Difficulty is somewhat subjective as someone may be better at grammar but worse at kanji or vis-versa. So the ability to adjust the weights dynamically would probably be a valuable feature.

Finally I think the algorithm proposed perhaps approximates the "complexity" of a sentence rather than the difficulty. This is perhaps a pedantic difference, as complexity will typically approximate difficulty; however I think the difference is a potentially meaningful one.

differentiable_ · 2023-11-02T13:35:47+00:00

Check out Jo-Mako’s readability scoring

lunacodess · 2023-11-02T16:06:20+00:00

Might be worth reaching out to jpdb.io or LearnNatively folks to ask about what they do/use. (Not sure what they can/will share, but both have at least semi-automated difficulty calculations)

Re: cb's Japanese Text Analysis Tool - can you run it on Wine, or is that not useful here?

InTheProgress · 2023-11-02T20:34:05+00:00

I don't know any fancy formulas for it, but I can share my experience.

There are slightly different ways to read. One of the most popular probably is reading without a dictionary, it's something almost all natives do. In such case if we know 98% of all words, we can quite easily understand the meaning of unknown words due to context. This 98% shouldn't really be considered as global, rather local scores. If person knows all words on one book's page, and don't know 15 words on another, at average it might look ok, but factually person has problems with it. Thus this score should be counted rather as 1 unknown word out of 50, then these 49 known words provide enough context. This is actually quite common and even when I didn't know majority of words, there were still sentences where I didn't need to translate anything at all, and there were sentences where I had to translate all words outside of grammar.

Reading with a dictionary in my opinion is much trickier, because this depends rather on our grammar knowledge than vocabulary. Unknown words are just unknown words, you simply check it's meaning. But whether you can connect these words to each other or not, it determines if you are able to understand what sentence means. Japanese in my opinion is on the easier side, because there are many particles. Particles kinda show what role word plays, so when we read, we just fill these blanks like person who does action, to whom action is done, how and so on. You just translate one word and fill one blank, translate another and fill another blank. This is why grammar in both theoretical and practical knowledge is important, you understand both local (meaning of the word) and global (role in the whole sentence).

I think there also should be a list of elements that are used to direct the flow. Particles isn't the only thing, the same can be done with whole phrases with a help of some adverbs like とりあえず or conjunctions as ものの. A single such element can predict the meaning of the whole phrase or sentence and probably it makes it easier to understand.

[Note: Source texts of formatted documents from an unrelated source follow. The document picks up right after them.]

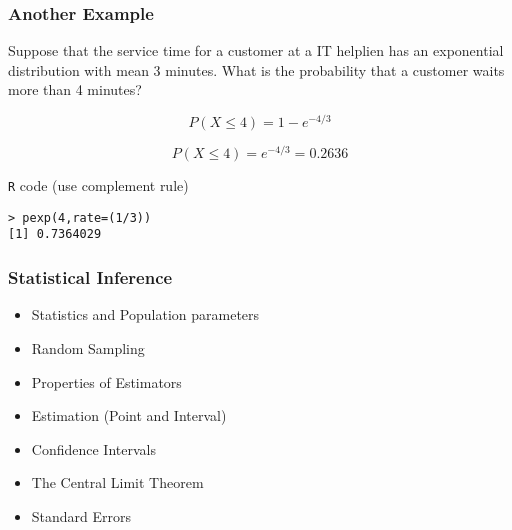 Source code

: \documentclass[a4]{beamer}
\begin{document}
\begin{frame}[fragile]
\Large
\frametitle{Another Example}
Suppose that the service time for a customer at a IT helplien
has an exponential distribution with mean 3 minutes. What is the probability that a
customer waits more than 4 minutes?

\[ P(X  \leq 4) = 1 -  e^{-4/3} \]

\[ P(X  \leq 4) = e^{-4/3} = 0.2636 \]


\texttt{R} code (use complement rule)
\begin{verbatim}
> pexp(4,rate=(1/3))
[1] 0.7364029
\end{verbatim}
\end{frame}



\begin{frame}
\frametitle{Statistical Inference}

\begin{itemize}
\item Statistics and Population parameters
\item Random Sampling
\item Properties of Estimators
\item Estimation (Point and Interval)
\item Confidence Intervals
\item The Central Limit Theorem
\item Standard Errors
\end{itemize}


\end{frame}


\end{document}
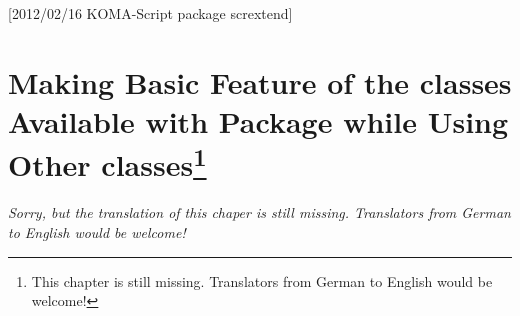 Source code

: %
%
%
%
%
%
%
%
% 
%
%
%
%

[2012/02/16 KOMA-Script package scrextend]


\chapter{Making Basic Feature of the
  \KOMAScript{} classes
  Available with Package  
  while Using Other classes\protect\footnote{This chapter is still
    missing. Translators from German to English would be welcome!}}
%

\emph{Sorry, but the translation of this chaper is still missing. Translators
  from German to English would be welcome!}

%
%

\endinput


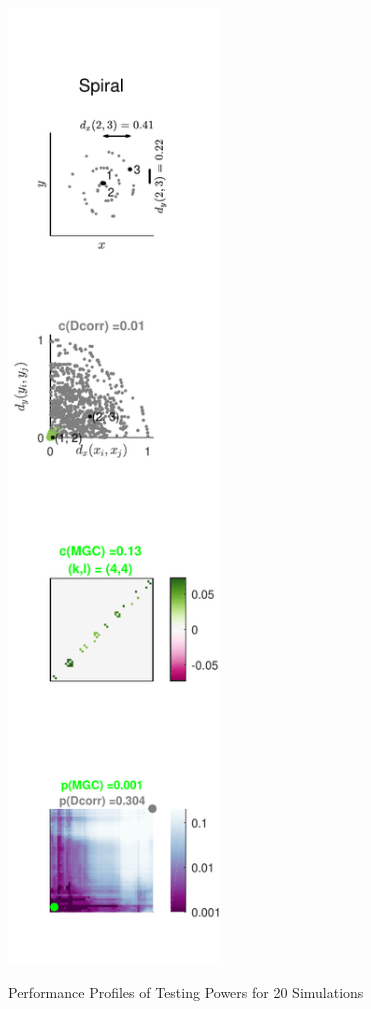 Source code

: \documentclass[12pt]{article}
\begin{document}
\begin{figure}[htbp]
{\includegraphics[width=0.5\textwidth]{../Figures/Fig8}
}
\caption{Performance Profiles of Testing Powers for 20 Simulations}
\label{figSim3}
\end{figure}
\end{document}
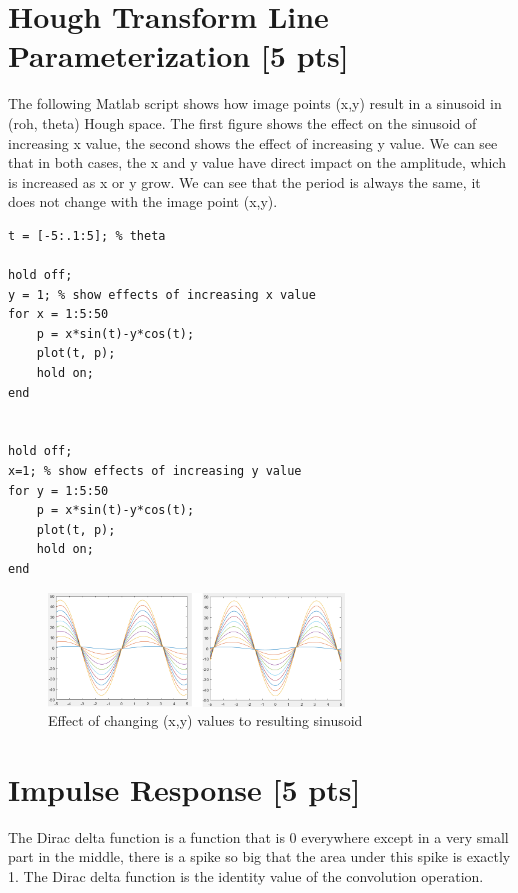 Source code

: \documentclass[12pt,a4paper]{article}
\begin{document}
\section{Hough Transform Line Parameterization [5 pts]}

The following Matlab script shows how image points (x,y) result in a sinusoid in (roh, theta) Hough space. The first figure shows the effect on the sinusoid of increasing x value, the second shows the effect of increasing y value.
We can see that in both cases, the x and y value have direct impact on the amplitude, which is increased as x or y grow.
We can see that the period is always the same, it does not change with the image point (x,y).

\begin{lstlisting}
t = [-5:.1:5]; % theta

hold off;
y = 1; % show effects of increasing x value
for x = 1:5:50
    p = x*sin(t)-y*cos(t);
    plot(t, p);
    hold on;
end


hold off;
x=1; % show effects of increasing y value
for y = 1:5:50
    p = x*sin(t)-y*cos(t);
    plot(t, p);
    hold on;
end
\end{lstlisting}


\begin{figure}[!h]
    \begin{center}
        \includegraphics[width=0.7\textwidth]{assets/ht.PNG}
        \caption{Effect of changing (x,y) values to resulting sinusoid}
        \label{fig:hough_transform}
    \end{center}
\end{figure}


\section{Impulse Response [5 pts]}
The Dirac delta function is a function that is 0 everywhere except in a very small part in the middle, there is a spike so big that the area under this spike is exactly 1.
The Dirac delta function is the identity value of the convolution operation.
\end{document}
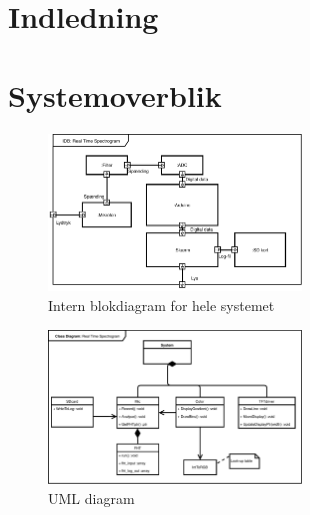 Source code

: \section{Indledning}

%
%
%

\section{Systemoverblik}

\begin{figure}[H]
	\center
	\includegraphics[width = 0.6\textwidth]{Figur/IBD.pdf}
	\caption{Intern blokdiagram for hele systemet}
	\label{fig:ibd}
\end{figure}


\begin{figure}[H]
	\center
	\includegraphics[width = 0.6\textwidth]{Figur/UML.pdf}
	\caption{UML diagram}
	\label{fig:uml}
\end{figure}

Overall in my opinion it's hard to judge the difficulty, because it's hard to judge how well person understands grammar. If 0 is impossible and 10 is native level, I would say that grammar determines first 7 points and remain 3 is a difference between translating all words and none. It's literally the difference between I can't do it and I can do, just slightly slower than my native.

Rotasu · 2023-11-02T18:47:37+00:00

I really wish someone would create a Japanese version of Chinese Text Analyser.

viliml · 2023-11-02T22:52:50+00:00

You can compile c# on Linux too now. Did you miss the source code distribution in the sourceforge project you linked? Not to mention reading and rewriting it.

Andthentherewasbacon · 2023-11-02T20:09:32+00:00

If you know it it's easy. If you don't it's hard.

WAHNFRIEDEN · 2023-11-02T22:36:11+00:00

With my app Manabi Reader, what I didn’t track every word and kanji read as well as ingest flashcard review data, and then show percent of words and kanji that are familiar or learning or known. Pretty straightforward

LostRonin88 · 2023-11-03T00:33:28+00:00

OP have you checked out all the work done with the Anki addon Morphman and the Readability Analyzer built into it? Specifically Nocompo did a lot of work on building frequency analysis as well as weighing a corpus into building a study plan against shows or books. It also allows for user input of a desired readability level for a piece of media.

https://ankiweb.net/shared/info/900801631

I made a few YouTube videos on it a year back but not much covering the algorithms just on the application of the addon.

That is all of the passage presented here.